Because the Supreme Court reversed the holdings of the trial court, the case has now been sent back to the trial court for a determination on whether UPMC breached its duty of care, and if so, what the damages would be.
Employer Takeaway
The Dittman case is significant and employers should take note of the new duty of "reasonable care" that the holding imposes on them as well as the uptick in litigation this case will cause.
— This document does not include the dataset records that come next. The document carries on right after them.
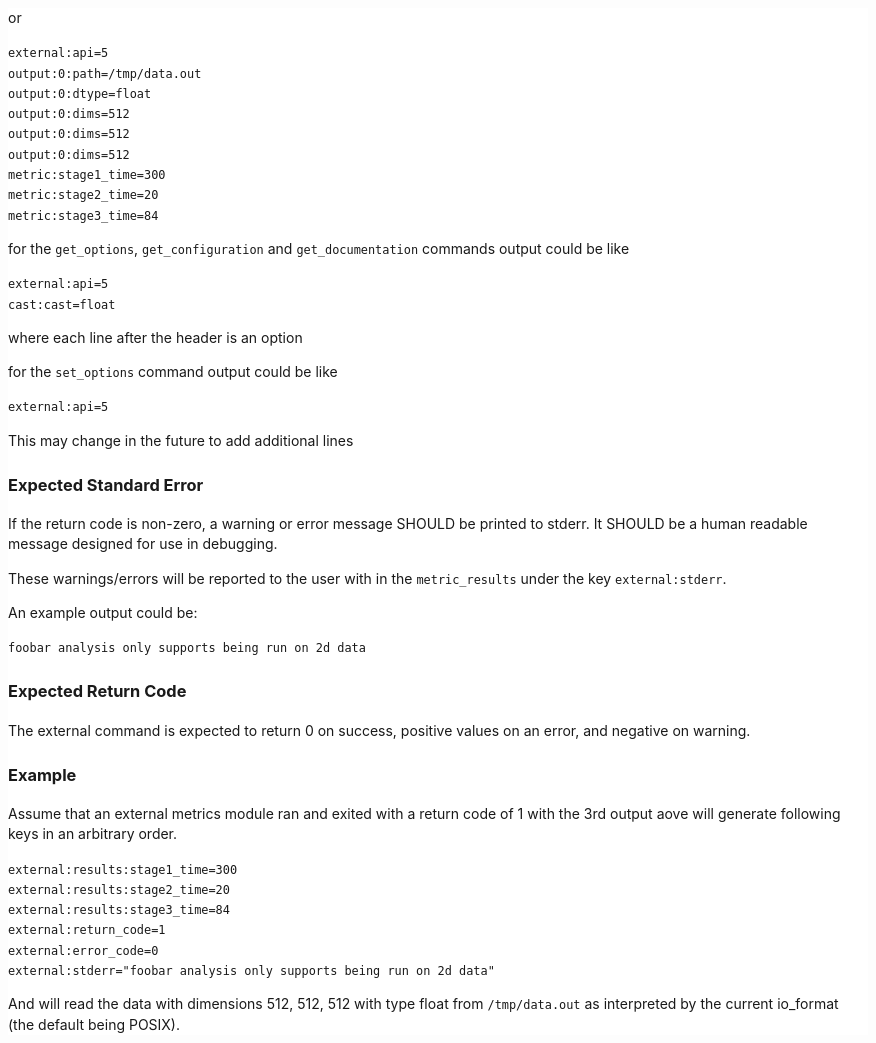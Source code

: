 or 

```
external:api=5
output:0:path=/tmp/data.out
output:0:dtype=float
output:0:dims=512
output:0:dims=512
output:0:dims=512
metric:stage1_time=300
metric:stage2_time=20
metric:stage3_time=84
```

for the `get_options`, `get_configuration` and `get_documentation` commands output could be like

```
external:api=5
cast:cast=float
```

where each line after the header is an option

for the `set_options` command output could be like

```
external:api=5
```

This may change in the future to add additional lines

### Expected Standard Error


If the return code is non-zero, a warning or error message SHOULD be printed to stderr.  It SHOULD be a human readable message designed for use in debugging.

These warnings/errors will be reported to the user with in the `metric_results` under the key `external:stderr`.


An example output could be:

```
foobar analysis only supports being run on 2d data
```

### Expected Return Code

The external command is expected to return 0 on success, positive values on an error, and negative on warning.

### Example 

Assume that an external metrics module ran and exited with a return code of 1 with the 3rd output aove will generate following keys in an arbitrary order.

```
external:results:stage1_time=300
external:results:stage2_time=20
external:results:stage3_time=84
external:return_code=1
external:error_code=0
external:stderr="foobar analysis only supports being run on 2d data"
```

And will read the data with dimensions 512, 512, 512 with type float from `/tmp/data.out` as interpreted by the current io_format (the default being POSIX).

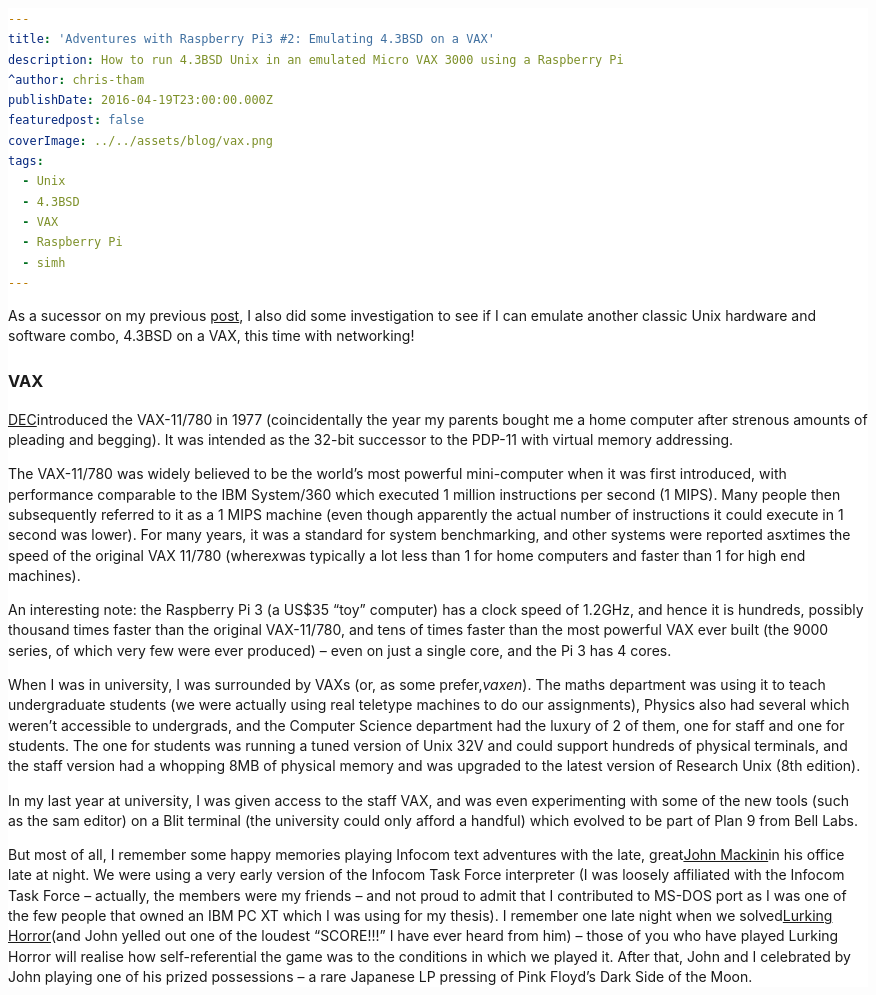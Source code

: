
 ```yaml
---
title: 'Adventures with Raspberry Pi3 #2: Emulating 4.3BSD on a VAX'
description: How to run 4.3BSD Unix in an emulated Micro VAX 3000 using a Raspberry Pi
^author: chris-tham
publishDate: 2016-04-19T23:00:00.000Z
featuredpost: false
coverImage: ../../assets/blog/vax.png
tags:
  - Unix
  - 4.3BSD
  - VAX
  - Raspberry Pi
  - simh
---
```


As a sucessor on my previous [post](/blog/2016-04-15-adventures-with-raspberry-pi3-1-running-unix-v7-on-an-emulated-pdp-11/), I also did some investigation to see if I can emulate another classic Unix hardware and software combo, 4.3BSD on a VAX, this time with networking!

### VAX

[DEC](https://en.wikipedia.org/wiki/Digital_Equipment_Corporation)introduced the VAX-11/780 in 1977 (coincidentally the year my parents bought me a home computer after strenous amounts of pleading and begging). It was intended as the 32-bit successor to the PDP-11 with virtual memory addressing.

The VAX-11/780 was widely believed to be the world’s most powerful mini-computer when it was first introduced, with performance comparable to the IBM System/360 which executed 1 million instructions per second (1 MIPS). Many people then subsequently referred to it as a 1 MIPS machine (even though apparently the actual number of instructions it could execute in 1 second was lower). For many years, it was a standard for system benchmarking, and other systems were reported as*x*times the speed of the original VAX 11/780 (where*x*was typically a lot less than 1 for home computers and faster than 1 for high end machines).

An interesting note: the Raspberry Pi 3 (a US$35 “toy” computer) has a clock speed of 1.2GHz, and hence it is hundreds, possibly thousand times faster than the original VAX-11/780, and tens of times faster than the most powerful VAX ever built (the 9000 series, of which very few were ever produced) – even on just a single core, and the Pi 3 has 4 cores.

When I was in university, I was surrounded by VAXs (or, as some prefer,_vaxen_). The maths department was using it to teach undergraduate students (we were actually using real teletype machines to do our assignments), Physics also had several which weren’t accessible to undergrads, and the Computer Science department had the luxury of 2 of them, one for staff and one for students. The one for students was running a tuned version of Unix 32V and could support hundreds of physical terminals, and the staff version had a whopping 8MB of physical memory and was upgraded to the latest version of Research Unix (8th edition).

In my last year at university, I was given access to the staff VAX, and was even experimenting with some of the new tools (such as the sam editor) on a Blit terminal (the university could only afford a handful) which evolved to be part of Plan 9 from Bell Labs.

But most of all, I remember some happy memories playing Infocom text adventures with the late, great[John Mackin](http://shand.pagesperso-orange.fr/jjm/)in his office late at night. We were using a very early version of the Infocom Task Force interpreter (I was loosely affiliated with the Infocom Task Force – actually, the members were my friends – and not proud to admit that I contributed to MS-DOS port as I was one of the few people that owned an IBM PC XT which I was using for my thesis). I remember one late night when we solved[Lurking Horror](https://en.wikipedia.org/wiki/The_Lurking_Horror)(and John yelled out one of the loudest “SCORE!!!” I have ever heard from him) – those of you who have played Lurking Horror will realise how self-referential the game was to the conditions in which we played it. After that, John and I celebrated by John playing one of his prized possessions – a rare Japanese LP pressing of Pink Floyd’s Dark Side of the Moon.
When employers collect and store employee personal information as a condition of employment, they now must exercise "reasonable care" to protect that information because they owe a duty of care to their employees. The court did not opine on what standards constitute "reasonable care" but the plaintiffs argued that UPMC should have taken steps such as proper encryption, firewalls, and authentication protocols. As an important distinction, this case does not require employers to take steps to prevent all cyber-attacks, but instead, just requires steps that are "reasonable." Employers should consult with external data security experts for assistance and/or auditing of their systems.
As to economic damages, out-of-state employers should know that state law application of the economic loss doctrine varies by state, so the conclusion reached by the Pennsylvania court may not align with the case law of other states.
The Dittman case is likely to lead to an increase in class actions following data breaches at companies. Pennsylvania employers should be prepared to effectively respond to data breaches and prepare for the liability that may follow. Employers should consider the costs of implementing adequate technological safeguards or purchasing insurance against the costs of negligence liability like that faced by UPMC.